Allowances will be increased if you claim yourself, a spouse or children as dependents. Paying childcare expenses may also add to your number of allowances as will non-wage income like dividends or interest.
If you itemize deductions on your taxes, you will want to complete the Deductions and Adjustments Worksheet to see if the level of your deductions indicates that you could decrease the amount that you withhold. The IRS Withholding Calculator walks you through the process of evaluating your situation to determine appropriate levels of withholding.
Once the proper number of allowances and any additional amount of withholding is determined through use of these tools, the process of completing your W-4 is quite straight forward. Boxes 1-4 contain your personal data, box 5 is where you enter the number of allowances, box 6 is the place to put any additional amount you would like withheld and box 7 is only for the rare person who doesn't need to withhold due to a very limited tax liability.
Changing Your Deductions
Even if you haven't just landed a new job, you can file a new W-4 with your employer if your life situation and/or deductions have changed or if you have found that you have too high a tax bill when you file or too large a refund.

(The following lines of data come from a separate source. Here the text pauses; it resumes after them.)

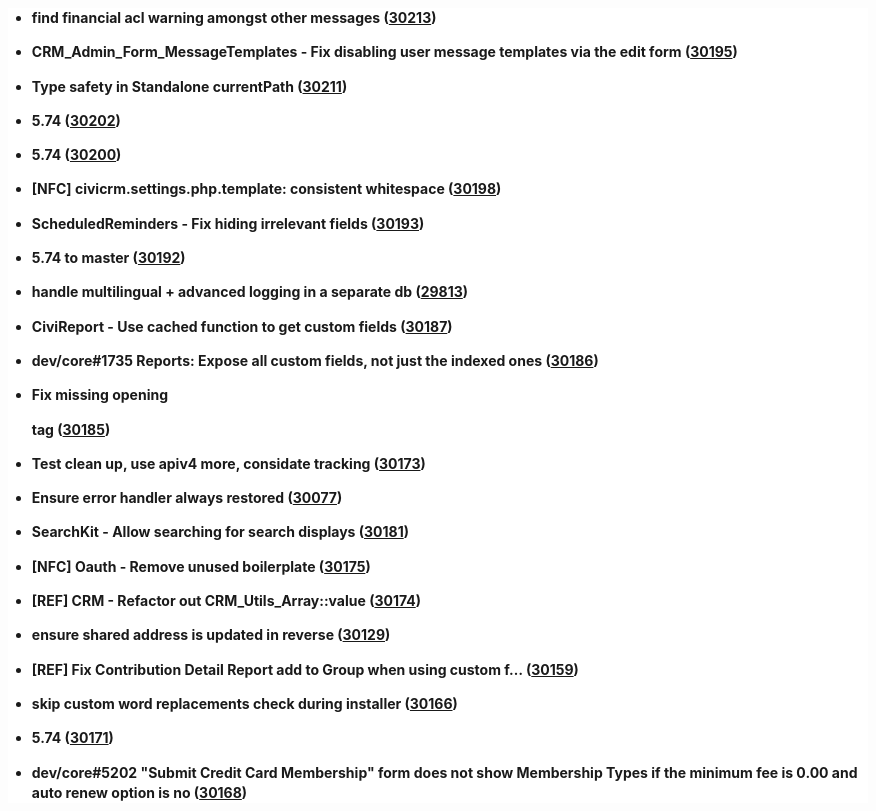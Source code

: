 - **find financial acl warning amongst other messages ([30213](https://github.com/civicrm/civicrm-core/pull/30213))**

- **CRM_Admin_Form_MessageTemplates - Fix disabling user message templates via the edit form ([30195](https://github.com/civicrm/civicrm-core/pull/30195))**

- **Type safety in Standalone currentPath ([30211](https://github.com/civicrm/civicrm-core/pull/30211))**

- **5.74 ([30202](https://github.com/civicrm/civicrm-core/pull/30202))**

- **5.74 ([30200](https://github.com/civicrm/civicrm-core/pull/30200))**

- **[NFC] civicrm.settings.php.template: consistent whitespace ([30198](https://github.com/civicrm/civicrm-core/pull/30198))**

- **ScheduledReminders - Fix hiding irrelevant fields ([30193](https://github.com/civicrm/civicrm-core/pull/30193))**

- **5.74 to master ([30192](https://github.com/civicrm/civicrm-core/pull/30192))**

- **handle multilingual + advanced logging in a separate db ([29813](https://github.com/civicrm/civicrm-core/pull/29813))**

- **CiviReport - Use cached function to get custom fields ([30187](https://github.com/civicrm/civicrm-core/pull/30187))**

- **dev/core#1735 Reports: Expose all custom fields, not just the indexed ones ([30186](https://github.com/civicrm/civicrm-core/pull/30186))**

- **Fix missing opening <p> tag ([30185](https://github.com/civicrm/civicrm-core/pull/30185))**

- **Test clean up, use apiv4 more, considate tracking ([30173](https://github.com/civicrm/civicrm-core/pull/30173))**

- **Ensure error handler always restored ([30077](https://github.com/civicrm/civicrm-core/pull/30077))**

- **SearchKit - Allow searching for search displays ([30181](https://github.com/civicrm/civicrm-core/pull/30181))**

- **[NFC] Oauth - Remove unused boilerplate ([30175](https://github.com/civicrm/civicrm-core/pull/30175))**

- **[REF] CRM - Refactor out CRM_Utils_Array::value ([30174](https://github.com/civicrm/civicrm-core/pull/30174))**

- **ensure shared address is updated in reverse ([30129](https://github.com/civicrm/civicrm-core/pull/30129))**

- **[REF] Fix Contribution Detail Report add to Group when using custom f… ([30159](https://github.com/civicrm/civicrm-core/pull/30159))**

- **skip custom word replacements check during installer ([30166](https://github.com/civicrm/civicrm-core/pull/30166))**

- **5.74 ([30171](https://github.com/civicrm/civicrm-core/pull/30171))**

- **dev/core#5202 "Submit Credit Card Membership" form does not show Membership Types if the minimum fee is 0.00 and auto renew option is no ([30168](https://github.com/civicrm/civicrm-core/pull/30168))**

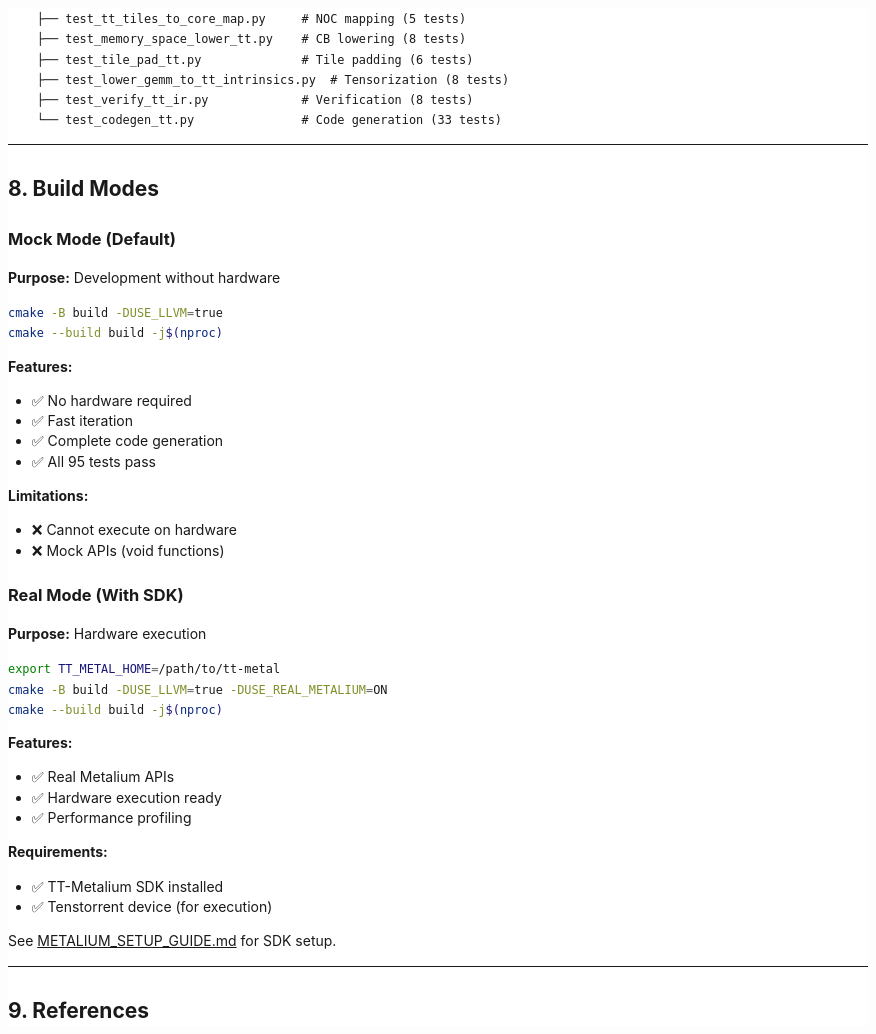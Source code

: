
 ```
    ├── test_tt_tiles_to_core_map.py     # NOC mapping (5 tests)
    ├── test_memory_space_lower_tt.py    # CB lowering (8 tests)
    ├── test_tile_pad_tt.py              # Tile padding (6 tests)
    ├── test_lower_gemm_to_tt_intrinsics.py  # Tensorization (8 tests)
    ├── test_verify_tt_ir.py             # Verification (8 tests)
    └── test_codegen_tt.py               # Code generation (33 tests)
```

---

## 8. Build Modes

### Mock Mode (Default)

**Purpose:** Development without hardware

```bash
cmake -B build -DUSE_LLVM=true
cmake --build build -j$(nproc)
```

**Features:**
- ✅ No hardware required
- ✅ Fast iteration
- ✅ Complete code generation
- ✅ All 95 tests pass

**Limitations:**
- ❌ Cannot execute on hardware
- ❌ Mock APIs (void functions)

### Real Mode (With SDK)

**Purpose:** Hardware execution

```bash
export TT_METAL_HOME=/path/to/tt-metal
cmake -B build -DUSE_LLVM=true -DUSE_REAL_METALIUM=ON
cmake --build build -j$(nproc)
```

**Features:**
- ✅ Real Metalium APIs
- ✅ Hardware execution ready
- ✅ Performance profiling

**Requirements:**
- ✅ TT-Metalium SDK installed
- ✅ Tenstorrent device (for execution)

See [METALIUM_SETUP_GUIDE.md](./METALIUM_SETUP_GUIDE.md) for SDK setup.

---

## 9. References
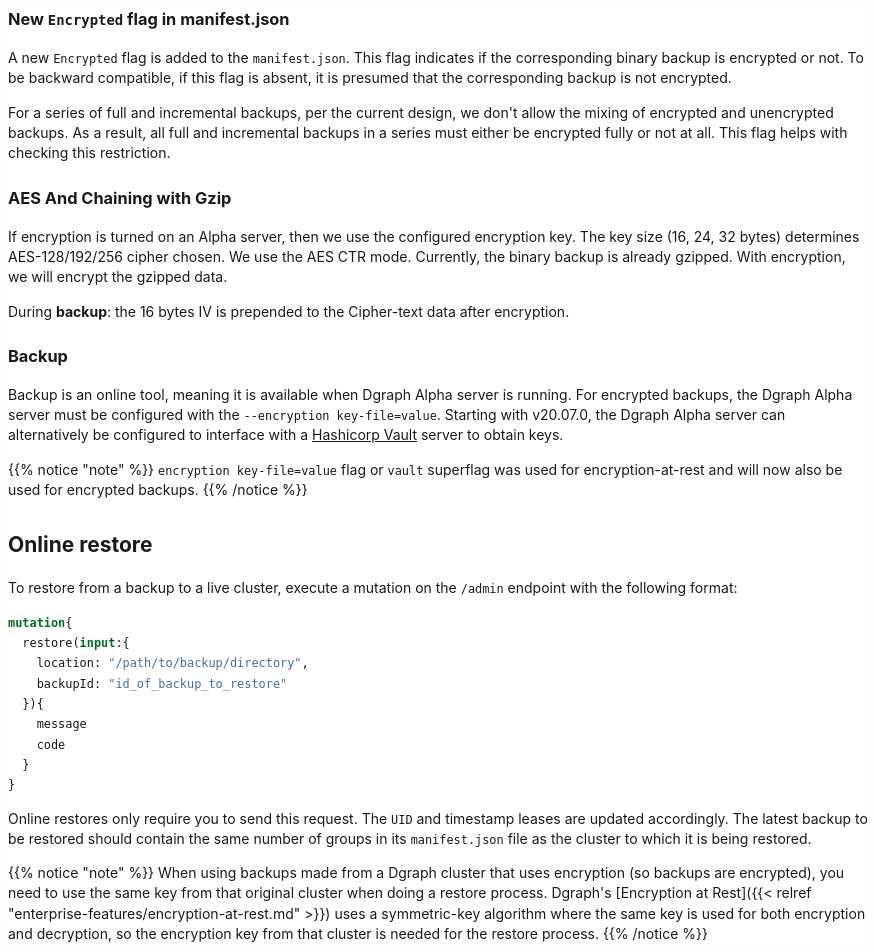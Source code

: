 ### New `Encrypted` flag in manifest.json

A new `Encrypted` flag is added to the `manifest.json`. This flag indicates if the corresponding binary backup is encrypted or not. To be backward compatible, if this flag is absent, it is presumed that the corresponding backup is not encrypted.

For a series of full and incremental backups, per the current design, we don't allow the mixing of encrypted and unencrypted backups. As a result, all full and incremental backups in a series must either be encrypted fully or not at all. This flag helps with checking this restriction.


### AES And Chaining with Gzip

If encryption is turned on an Alpha server, then we use the configured encryption key. The key size (16, 24, 32 bytes) determines AES-128/192/256 cipher chosen. We use the AES CTR mode. Currently, the binary backup is already gzipped. With encryption, we will encrypt the gzipped data.

During **backup**: the 16 bytes IV is prepended to the Cipher-text data after encryption.


### Backup

Backup is an online tool, meaning it is available when Dgraph Alpha server is running. For encrypted backups, the Dgraph Alpha server must be configured with the `--encryption key-file=value`. Starting with v20.07.0, the Dgraph Alpha server can alternatively be configured to interface with a [Hashicorp Vault](https://www.vaultproject.io/) server to obtain keys.

{{% notice "note" %}}
`encryption key-file=value` flag or `vault` superflag was used for encryption-at-rest and will now also be used for encrypted backups.
{{% /notice %}}

## Online restore

To restore from a backup to a live cluster, execute a mutation on the `/admin`
endpoint with the following format:

```graphql
mutation{
  restore(input:{
    location: "/path/to/backup/directory",
    backupId: "id_of_backup_to_restore"
  }){
    message
    code
  }
}
```

Online restores only require you to send this request. The `UID` and timestamp
leases are updated accordingly. The latest backup to be restored should contain
the same number of groups in its `manifest.json` file as the cluster to which it
is being restored.

{{% notice "note" %}}
When using backups made from a Dgraph cluster that uses encryption (so backups are encrypted),
you need to use the same key from that original cluster when doing a restore process.
Dgraph's [Encryption at Rest]({{< relref "enterprise-features/encryption-at-rest.md" >}}) uses a symmetric-key
algorithm where the same key is used for both encryption and decryption, so the encryption key from that
cluster is needed for the restore process.
{{% /notice %}}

A critical ingredient in the process will be your philosophy regarding paying taxes, whether you would prefer to pay as you go throughout the year via withholding or at the end of the year. Some wage earners prefer to withhold more to lessen any tax surprises at the end of the year and in effect, force some savings if they are due a refund. Others want to maximize their weekly/monthly paychecks and therefore increase their allowances and the amount withheld.